EXERCISE INSTRUCTIONS
The records below are to be duplicated character for character.

************

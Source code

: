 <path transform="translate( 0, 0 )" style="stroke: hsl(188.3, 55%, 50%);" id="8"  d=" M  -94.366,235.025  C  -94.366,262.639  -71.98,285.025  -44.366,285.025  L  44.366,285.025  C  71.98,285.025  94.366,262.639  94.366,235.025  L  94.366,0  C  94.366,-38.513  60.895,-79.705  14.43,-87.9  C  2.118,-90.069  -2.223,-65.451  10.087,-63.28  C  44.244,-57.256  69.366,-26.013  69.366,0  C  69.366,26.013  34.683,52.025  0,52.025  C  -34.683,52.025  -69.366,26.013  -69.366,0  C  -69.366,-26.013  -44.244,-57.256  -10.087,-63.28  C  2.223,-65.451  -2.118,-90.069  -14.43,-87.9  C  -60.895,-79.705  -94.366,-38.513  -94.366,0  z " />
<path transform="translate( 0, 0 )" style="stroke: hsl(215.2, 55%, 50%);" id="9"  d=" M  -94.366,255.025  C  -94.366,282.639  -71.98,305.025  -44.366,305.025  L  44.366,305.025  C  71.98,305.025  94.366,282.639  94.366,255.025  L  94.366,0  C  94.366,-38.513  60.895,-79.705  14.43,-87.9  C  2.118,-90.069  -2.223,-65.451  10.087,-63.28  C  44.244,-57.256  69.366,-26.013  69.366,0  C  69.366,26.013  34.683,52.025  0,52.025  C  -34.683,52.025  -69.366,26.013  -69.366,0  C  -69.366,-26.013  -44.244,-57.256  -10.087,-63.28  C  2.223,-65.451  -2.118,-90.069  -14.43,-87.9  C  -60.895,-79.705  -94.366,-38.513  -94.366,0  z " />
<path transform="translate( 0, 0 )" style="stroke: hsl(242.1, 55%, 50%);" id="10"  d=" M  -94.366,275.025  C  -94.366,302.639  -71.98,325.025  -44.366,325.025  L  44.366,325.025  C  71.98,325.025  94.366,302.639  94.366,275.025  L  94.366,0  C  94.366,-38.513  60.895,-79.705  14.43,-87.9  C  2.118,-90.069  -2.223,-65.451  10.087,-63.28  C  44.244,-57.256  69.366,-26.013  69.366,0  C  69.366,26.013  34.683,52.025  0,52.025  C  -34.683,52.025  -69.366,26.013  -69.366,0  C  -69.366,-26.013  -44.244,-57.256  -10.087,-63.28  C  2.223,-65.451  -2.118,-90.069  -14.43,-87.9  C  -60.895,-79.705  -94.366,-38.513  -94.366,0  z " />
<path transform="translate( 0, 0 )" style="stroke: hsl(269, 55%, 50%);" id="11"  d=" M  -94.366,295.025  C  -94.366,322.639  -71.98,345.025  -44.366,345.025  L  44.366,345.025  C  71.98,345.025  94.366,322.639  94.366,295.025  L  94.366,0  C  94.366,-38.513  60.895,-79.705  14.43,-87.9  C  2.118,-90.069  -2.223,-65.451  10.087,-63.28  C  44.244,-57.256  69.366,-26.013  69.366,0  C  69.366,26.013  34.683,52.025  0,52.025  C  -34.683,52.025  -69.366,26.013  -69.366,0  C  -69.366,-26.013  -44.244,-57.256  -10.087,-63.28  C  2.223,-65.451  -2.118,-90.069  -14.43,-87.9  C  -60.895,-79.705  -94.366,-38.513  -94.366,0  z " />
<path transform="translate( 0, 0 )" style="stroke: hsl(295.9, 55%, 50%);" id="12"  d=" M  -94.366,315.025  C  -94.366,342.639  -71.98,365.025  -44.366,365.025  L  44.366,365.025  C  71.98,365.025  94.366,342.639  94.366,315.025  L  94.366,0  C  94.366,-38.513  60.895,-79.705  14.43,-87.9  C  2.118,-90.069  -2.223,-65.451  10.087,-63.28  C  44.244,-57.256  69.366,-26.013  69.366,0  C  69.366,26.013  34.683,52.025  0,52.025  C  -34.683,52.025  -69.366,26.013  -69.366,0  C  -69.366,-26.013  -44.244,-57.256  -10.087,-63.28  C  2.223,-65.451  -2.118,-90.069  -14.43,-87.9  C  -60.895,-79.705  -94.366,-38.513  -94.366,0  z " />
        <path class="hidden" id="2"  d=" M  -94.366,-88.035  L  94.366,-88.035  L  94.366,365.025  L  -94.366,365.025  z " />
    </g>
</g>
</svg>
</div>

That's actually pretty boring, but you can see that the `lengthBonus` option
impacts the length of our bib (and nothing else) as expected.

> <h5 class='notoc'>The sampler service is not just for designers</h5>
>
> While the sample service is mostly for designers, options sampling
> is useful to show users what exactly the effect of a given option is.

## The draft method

************

RESPONSE
Source code

: <path transform="translate( 0, 0 )" style="stroke: hsl(188.3, 55%, 50%);" id="8"  d=" M  -94.366,235.025  C  -94.366,262.639  -71.98,285.025  -44.366,285.025  L  44.366,285.025  C  71.98,285.025  94.366,262.639  94.366,235.025  L  94.366,0  C  94.366,-38.513  60.895,-79.705  14.43,-87.9  C  2.118,-90.069  -2.223,-65.451  10.087,-63.28  C  44.244,-57.256  69.366,-26.013  69.366,0  C  69.366,26.013  34.683,52.025  0,52.025  C  -34.683,52.025  -69.366,26.013  -69.366,0  C  -69.366,-26.013  -44.244,-57.256  -10.087,-63.28  C  2.223,-65.451  -2.118,-90.069  -14.43,-87.9  C  -60.895,-79.705  -94.366,-38.513  -94.366,0  z " />
<path transform="translate( 0, 0 )" style="stroke: hsl(215.2, 55%, 50%);" id="9"  d=" M  -94.366,255.025  C  -94.366,282.639  -71.98,305.025  -44.366,305.025  L  44.366,305.025  C  71.98,305.025  94.366,282.639  94.366,255.025  L  94.366,0  C  94.366,-38.513  60.895,-79.705  14.43,-87.9  C  2.118,-90.069  -2.223,-65.451  10.087,-63.28  C  44.244,-57.256  69.366,-26.013  69.366,0  C  69.366,26.013  34.683,52.025  0,52.025  C  -34.683,52.025  -69.366,26.013  -69.366,0  C  -69.366,-26.013  -44.244,-57.256  -10.087,-63.28  C  2.223,-65.451  -2.118,-90.069  -14.43,-87.9  C  -60.895,-79.705  -94.366,-38.513  -94.366,0  z " />
<path transform="translate( 0, 0 )" style="stroke: hsl(242.1, 55%, 50%);" id="10"  d=" M  -94.366,275.025  C  -94.366,302.639  -71.98,325.025  -44.366,325.025  L  44.366,325.025  C  71.98,325.025  94.366,302.639  94.366,275.025  L  94.366,0  C  94.366,-38.513  60.895,-79.705  14.43,-87.9  C  2.118,-90.069  -2.223,-65.451  10.087,-63.28  C  44.244,-57.256  69.366,-26.013  69.366,0  C  69.366,26.013  34.683,52.025  0,52.025  C  -34.683,52.025  -69.366,26.013  -69.366,0  C  -69.366,-26.013  -44.244,-57.256  -10.087,-63.28  C  2.223,-65.451  -2.118,-90.069  -14.43,-87.9  C  -60.895,-79.705  -94.366,-38.513  -94.366,0  z " />
<path transform="translate( 0, 0 )" style="stroke: hsl(269, 55%, 50%);" id="11"  d=" M  -94.366,295.025  C  -94.366,322.639  -71.98,345.025  -44.366,345.025  L  44.366,345.025  C  71.98,345.025  94.366,322.639  94.366,295.025  L  94.366,0  C  94.366,-38.513  60.895,-79.705  14.43,-87.9  C  2.118,-90.069  -2.223,-65.451  10.087,-63.28  C  44.244,-57.256  69.366,-26.013  69.366,0  C  69.366,26.013  34.683,52.025  0,52.025  C  -34.683,52.025  -69.366,26.013  -69.366,0  C  -69.366,-26.013  -44.244,-57.256  -10.087,-63.28  C  2.223,-65.451  -2.118,-90.069  -14.43,-87.9  C  -60.895,-79.705  -94.366,-38.513  -94.366,0  z " />
<path transform="translate( 0, 0 )" style="stroke: hsl(295.9, 55%, 50%);" id="12"  d=" M  -94.366,315.025  C  -94.366,342.639  -71.98,365.025  -44.366,365.025  L  44.366,365.025  C  71.98,365.025  94.366,342.639  94.366,315.025  L  94.366,0  C  94.366,-38.513  60.895,-79.705  14.43,-87.9  C  2.118,-90.069  -2.223,-65.451  10.087,-63.28  C  44.244,-57.256  69.366,-26.013  69.366,0  C  69.366,26.013  34.683,52.025  0,52.025  C  -34.683,52.025  -69.366,26.013  -69.366,0  C  -69.366,-26.013  -44.244,-57.256  -10.087,-63.28  C  2.223,-65.451  -2.118,-90.069  -14.43,-87.9  C  -60.895,-79.705  -94.366,-38.513  -94.366,0  z " />
        <path class="hidden" id="2"  d=" M  -94.366,-88.035  L  94.366,-88.035  L  94.366,365.025  L  -94.366,365.025  z " />
    </g>
</g>
</svg>
</div>

That's actually pretty boring, but you can see that the `lengthBonus` option
impacts the length of our bib (and nothing else) as expected.

> <h5 class='notoc'>The sampler service is not just for designers</h5>
>
> While the sample service is mostly for designers, options sampling
> is useful to show users what exactly the effect of a given option is.

## The draft method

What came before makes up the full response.